Copy the listing below letter for letter, passing over each picture.

Data extracts:
Content starts
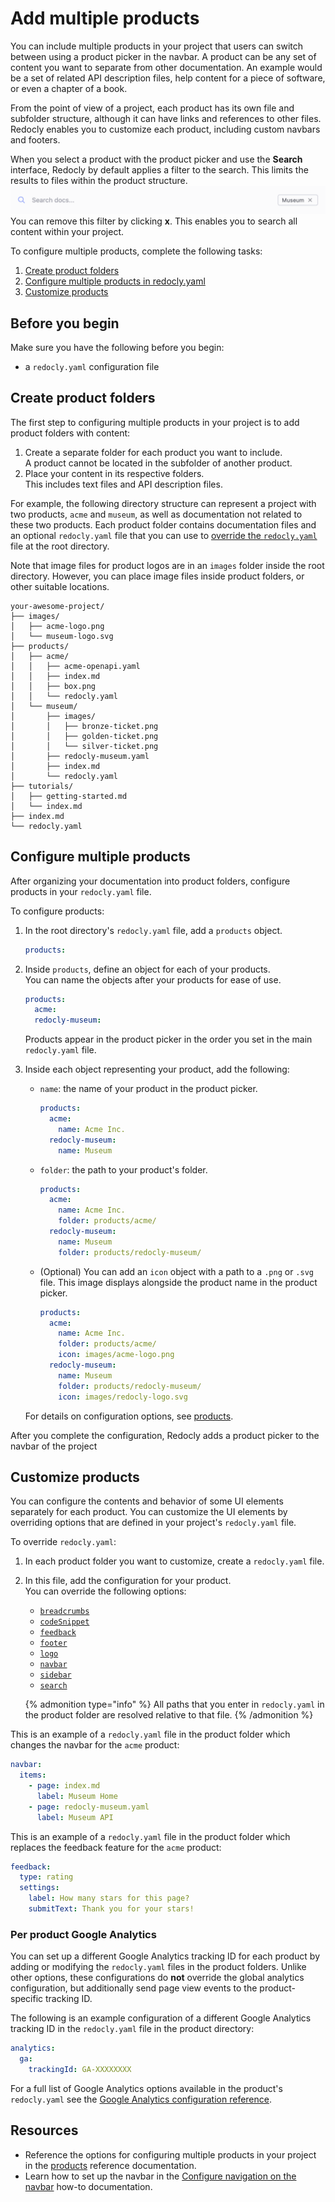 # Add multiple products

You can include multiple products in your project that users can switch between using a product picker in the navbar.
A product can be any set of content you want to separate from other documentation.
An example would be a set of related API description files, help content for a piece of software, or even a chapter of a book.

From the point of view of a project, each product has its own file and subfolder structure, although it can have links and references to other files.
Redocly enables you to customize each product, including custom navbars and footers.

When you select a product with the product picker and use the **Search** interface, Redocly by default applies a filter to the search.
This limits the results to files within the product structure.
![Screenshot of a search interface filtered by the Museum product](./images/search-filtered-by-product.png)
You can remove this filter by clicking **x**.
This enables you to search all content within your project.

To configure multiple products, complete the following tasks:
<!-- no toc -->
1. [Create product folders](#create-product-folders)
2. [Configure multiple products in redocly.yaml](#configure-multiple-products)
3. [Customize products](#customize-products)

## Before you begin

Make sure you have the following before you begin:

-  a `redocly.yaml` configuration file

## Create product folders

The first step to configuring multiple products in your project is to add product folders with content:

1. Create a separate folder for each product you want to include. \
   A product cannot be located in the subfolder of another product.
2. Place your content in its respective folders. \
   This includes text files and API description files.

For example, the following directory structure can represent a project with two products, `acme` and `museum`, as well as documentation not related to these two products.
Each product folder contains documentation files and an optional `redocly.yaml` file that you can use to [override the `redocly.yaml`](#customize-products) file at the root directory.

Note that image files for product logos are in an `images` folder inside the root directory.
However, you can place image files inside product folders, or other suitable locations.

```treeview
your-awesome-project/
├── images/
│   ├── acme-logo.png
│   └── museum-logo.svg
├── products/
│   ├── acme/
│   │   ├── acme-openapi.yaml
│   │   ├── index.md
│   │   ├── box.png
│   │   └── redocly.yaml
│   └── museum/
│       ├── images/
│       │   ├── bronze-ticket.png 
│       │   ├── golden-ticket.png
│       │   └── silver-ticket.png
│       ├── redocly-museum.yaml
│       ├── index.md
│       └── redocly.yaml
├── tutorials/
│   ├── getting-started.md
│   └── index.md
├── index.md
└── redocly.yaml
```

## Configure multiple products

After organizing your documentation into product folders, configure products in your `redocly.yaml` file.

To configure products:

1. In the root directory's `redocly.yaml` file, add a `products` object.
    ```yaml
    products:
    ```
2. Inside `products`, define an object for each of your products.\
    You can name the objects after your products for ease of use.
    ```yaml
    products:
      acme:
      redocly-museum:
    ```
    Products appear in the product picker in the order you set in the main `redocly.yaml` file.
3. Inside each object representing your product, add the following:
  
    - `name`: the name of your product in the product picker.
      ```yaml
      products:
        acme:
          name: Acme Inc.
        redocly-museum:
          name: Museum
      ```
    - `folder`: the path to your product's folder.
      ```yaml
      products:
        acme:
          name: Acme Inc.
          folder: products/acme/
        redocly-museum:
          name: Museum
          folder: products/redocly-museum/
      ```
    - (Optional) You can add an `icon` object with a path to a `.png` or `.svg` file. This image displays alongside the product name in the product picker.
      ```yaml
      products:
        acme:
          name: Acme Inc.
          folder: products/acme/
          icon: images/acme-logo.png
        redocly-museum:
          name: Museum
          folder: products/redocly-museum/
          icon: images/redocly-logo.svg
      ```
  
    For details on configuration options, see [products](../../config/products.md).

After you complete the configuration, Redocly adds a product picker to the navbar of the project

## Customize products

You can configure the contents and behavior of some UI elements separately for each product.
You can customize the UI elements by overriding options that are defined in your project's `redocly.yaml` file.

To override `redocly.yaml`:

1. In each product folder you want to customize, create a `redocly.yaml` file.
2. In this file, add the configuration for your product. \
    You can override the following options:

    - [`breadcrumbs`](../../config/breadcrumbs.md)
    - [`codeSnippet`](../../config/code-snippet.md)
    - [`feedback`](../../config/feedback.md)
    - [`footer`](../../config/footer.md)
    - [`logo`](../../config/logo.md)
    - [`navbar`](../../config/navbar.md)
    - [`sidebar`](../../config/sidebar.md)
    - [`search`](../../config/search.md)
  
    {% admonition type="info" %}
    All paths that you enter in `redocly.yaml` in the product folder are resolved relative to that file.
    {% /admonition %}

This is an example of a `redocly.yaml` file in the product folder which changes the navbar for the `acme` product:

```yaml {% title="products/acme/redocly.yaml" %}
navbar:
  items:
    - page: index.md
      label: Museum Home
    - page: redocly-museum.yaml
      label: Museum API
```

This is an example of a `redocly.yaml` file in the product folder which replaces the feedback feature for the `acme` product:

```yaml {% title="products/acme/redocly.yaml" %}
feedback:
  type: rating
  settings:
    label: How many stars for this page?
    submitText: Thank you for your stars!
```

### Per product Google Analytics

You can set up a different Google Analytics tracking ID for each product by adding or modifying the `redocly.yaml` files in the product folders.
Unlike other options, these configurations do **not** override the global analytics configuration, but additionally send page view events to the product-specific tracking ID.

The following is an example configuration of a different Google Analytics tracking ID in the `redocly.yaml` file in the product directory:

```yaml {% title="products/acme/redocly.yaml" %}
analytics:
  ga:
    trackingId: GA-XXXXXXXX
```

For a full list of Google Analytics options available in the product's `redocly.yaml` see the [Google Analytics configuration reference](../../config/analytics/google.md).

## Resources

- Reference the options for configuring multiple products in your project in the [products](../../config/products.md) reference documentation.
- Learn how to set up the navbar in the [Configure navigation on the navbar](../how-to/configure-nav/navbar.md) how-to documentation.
Content ends
Task solution:
 # Add multiple products

You can include multiple products in your project that users can switch between using a product picker in the navbar.
A product can be any set of content you want to separate from other documentation.
An example would be a set of related API description files, help content for a piece of software, or even a chapter of a book.

From the point of view of a project, each product has its own file and subfolder structure, although it can have links and references to other files.
Redocly enables you to customize each product, including custom navbars and footers.

When you select a product with the product picker and use the **Search** interface, Redocly by default applies a filter to the search.
This limits the results to files within the product structure.
![Screenshot of a search interface filtered by the Museum product](./images/search-filtered-by-product.png)
You can remove this filter by clicking **x**.
This enables you to search all content within your project.

To configure multiple products, complete the following tasks:
<!-- no toc -->
1. [Create product folders](#create-product-folders)
2. [Configure multiple products in redocly.yaml](#configure-multiple-products)
3. [Customize products](#customize-products)

## Before you begin

Make sure you have the following before you begin:

-  a `redocly.yaml` configuration file

## Create product folders

The first step to configuring multiple products in your project is to add product folders with content:

1. Create a separate folder for each product you want to include. \
   A product cannot be located in the subfolder of another product.
2. Place your content in its respective folders. \
   This includes text files and API description files.

For example, the following directory structure can represent a project with two products, `acme` and `museum`, as well as documentation not related to these two products.
Each product folder contains documentation files and an optional `redocly.yaml` file that you can use to [override the `redocly.yaml`](#customize-products) file at the root directory.

Note that image files for product logos are in an `images` folder inside the root directory.
However, you can place image files inside product folders, or other suitable locations.

```treeview
your-awesome-project/
├── images/
│   ├── acme-logo.png
│   └── museum-logo.svg
├── products/
│   ├── acme/
│   │   ├── acme-openapi.yaml
│   │   ├── index.md
│   │   ├── box.png
│   │   └── redocly.yaml
│   └── museum/
│       ├── images/
│       │   ├── bronze-ticket.png 
│       │   ├── golden-ticket.png
│       │   └── silver-ticket.png
│       ├── redocly-museum.yaml
│       ├── index.md
│       └── redocly.yaml
├── tutorials/
│   ├── getting-started.md
│   └── index.md
├── index.md
└── redocly.yaml
```

## Configure multiple products

After organizing your documentation into product folders, configure products in your `redocly.yaml` file.

To configure products:

1. In the root directory's `redocly.yaml` file, add a `products` object.
    ```yaml
    products:
    ```
2. Inside `products`, define an object for each of your products.\
    You can name the objects after your products for ease of use.
    ```yaml
    products:
      acme:
      redocly-museum:
    ```
    Products appear in the product picker in the order you set in the main `redocly.yaml` file.
3. Inside each object representing your product, add the following:
  
    - `name`: the name of your product in the product picker.
      ```yaml
      products:
        acme:
          name: Acme Inc.
        redocly-museum:
          name: Museum
      ```
    - `folder`: the path to your product's folder.
      ```yaml
      products:
        acme:
          name: Acme Inc.
          folder: products/acme/
        redocly-museum:
          name: Museum
          folder: products/redocly-museum/
      ```
    - (Optional) You can add an `icon` object with a path to a `.png` or `.svg` file. This image displays alongside the product name in the product picker.
      ```yaml
      products:
        acme:
          name: Acme Inc.
          folder: products/acme/
          icon: images/acme-logo.png
        redocly-museum:
          name: Museum
          folder: products/redocly-museum/
          icon: images/redocly-logo.svg
      ```
  
    For details on configuration options, see [products](../../config/products.md).

After you complete the configuration, Redocly adds a product picker to the navbar of the project

## Customize products

You can configure the contents and behavior of some UI elements separately for each product.
You can customize the UI elements by overriding options that are defined in your project's `redocly.yaml` file.

To override `redocly.yaml`:

1. In each product folder you want to customize, create a `redocly.yaml` file.
2. In this file, add the configuration for your product. \
    You can override the following options:

    - [`breadcrumbs`](../../config/breadcrumbs.md)
    - [`codeSnippet`](../../config/code-snippet.md)
    - [`feedback`](../../config/feedback.md)
    - [`footer`](../../config/footer.md)
    - [`logo`](../../config/logo.md)
    - [`navbar`](../../config/navbar.md)
    - [`sidebar`](../../config/sidebar.md)
    - [`search`](../../config/search.md)
  
    {% admonition type="info" %}
    All paths that you enter in `redocly.yaml` in the product folder are resolved relative to that file.
    {% /admonition %}

This is an example of a `redocly.yaml` file in the product folder which changes the navbar for the `acme` product:

```yaml {% title="products/acme/redocly.yaml" %}
navbar:
  items:
    - page: index.md
      label: Museum Home
    - page: redocly-museum.yaml
      label: Museum API
```

This is an example of a `redocly.yaml` file in the product folder which replaces the feedback feature for the `acme` product:

```yaml {% title="products/acme/redocly.yaml" %}
feedback:
  type: rating
  settings:
    label: How many stars for this page?
    submitText: Thank you for your stars!
```

### Per product Google Analytics

You can set up a different Google Analytics tracking ID for each product by adding or modifying the `redocly.yaml` files in the product folders.
Unlike other options, these configurations do **not** override the global analytics configuration, but additionally send page view events to the product-specific tracking ID.

The following is an example configuration of a different Google Analytics tracking ID in the `redocly.yaml` file in the product directory:

```yaml {% title="products/acme/redocly.yaml" %}
analytics:
  ga:
    trackingId: GA-XXXXXXXX
```

For a full list of Google Analytics options available in the product's `redocly.yaml` see the [Google Analytics configuration reference](../../config/analytics/google.md).

## Resources

- Reference the options for configuring multiple products in your project in the [products](../../config/products.md) reference documentation.
- Learn how to set up the navbar in the [Configure navigation on the navbar](../how-to/configure-nav/navbar.md) how-to documentation.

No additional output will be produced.